Provided records Block Start

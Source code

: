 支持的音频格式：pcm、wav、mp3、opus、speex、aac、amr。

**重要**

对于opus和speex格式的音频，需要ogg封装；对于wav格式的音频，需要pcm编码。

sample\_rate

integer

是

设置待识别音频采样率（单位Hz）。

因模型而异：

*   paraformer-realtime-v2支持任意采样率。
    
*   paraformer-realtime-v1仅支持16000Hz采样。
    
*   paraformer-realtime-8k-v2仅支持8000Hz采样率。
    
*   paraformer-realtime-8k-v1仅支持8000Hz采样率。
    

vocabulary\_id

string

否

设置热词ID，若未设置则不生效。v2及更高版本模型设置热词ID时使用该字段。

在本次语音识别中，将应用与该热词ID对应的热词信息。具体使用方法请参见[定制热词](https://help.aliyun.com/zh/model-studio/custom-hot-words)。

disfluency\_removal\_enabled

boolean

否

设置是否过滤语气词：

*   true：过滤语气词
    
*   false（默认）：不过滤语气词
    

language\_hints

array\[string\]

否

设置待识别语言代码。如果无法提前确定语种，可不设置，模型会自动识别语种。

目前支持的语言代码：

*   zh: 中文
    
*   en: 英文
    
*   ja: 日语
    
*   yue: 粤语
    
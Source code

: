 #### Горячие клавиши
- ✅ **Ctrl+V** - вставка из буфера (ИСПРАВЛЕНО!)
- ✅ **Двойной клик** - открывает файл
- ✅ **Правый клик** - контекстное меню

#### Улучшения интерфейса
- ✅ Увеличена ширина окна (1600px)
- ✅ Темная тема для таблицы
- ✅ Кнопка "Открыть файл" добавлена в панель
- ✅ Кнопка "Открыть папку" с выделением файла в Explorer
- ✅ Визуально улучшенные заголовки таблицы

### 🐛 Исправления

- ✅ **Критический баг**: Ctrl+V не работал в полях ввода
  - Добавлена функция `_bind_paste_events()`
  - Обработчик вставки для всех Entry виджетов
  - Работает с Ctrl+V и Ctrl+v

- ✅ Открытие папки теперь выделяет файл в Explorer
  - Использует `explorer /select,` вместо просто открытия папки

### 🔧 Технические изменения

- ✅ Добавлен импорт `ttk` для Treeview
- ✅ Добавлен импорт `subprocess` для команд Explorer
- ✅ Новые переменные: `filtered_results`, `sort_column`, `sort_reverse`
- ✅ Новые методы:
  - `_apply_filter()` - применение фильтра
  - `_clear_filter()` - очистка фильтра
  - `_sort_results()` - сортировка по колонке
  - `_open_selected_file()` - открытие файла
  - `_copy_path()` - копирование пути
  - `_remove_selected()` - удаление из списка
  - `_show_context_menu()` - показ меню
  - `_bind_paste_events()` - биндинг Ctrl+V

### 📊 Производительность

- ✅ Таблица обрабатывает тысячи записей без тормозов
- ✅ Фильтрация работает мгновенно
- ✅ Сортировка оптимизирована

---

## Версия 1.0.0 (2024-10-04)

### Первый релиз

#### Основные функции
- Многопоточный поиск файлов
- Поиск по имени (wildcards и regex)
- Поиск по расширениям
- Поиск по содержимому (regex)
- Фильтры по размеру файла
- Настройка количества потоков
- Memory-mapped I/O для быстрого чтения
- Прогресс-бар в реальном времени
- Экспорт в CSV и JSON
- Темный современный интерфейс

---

Provided records Block End

§ **To do**
Reproduce each line from the data that has "Открыть" in it.

§ **Answer for this exercise**
- ✅ Кнопка "Открыть файл" добавлена в панель
- ✅ Кнопка "Открыть папку" с выделением файла в Explorer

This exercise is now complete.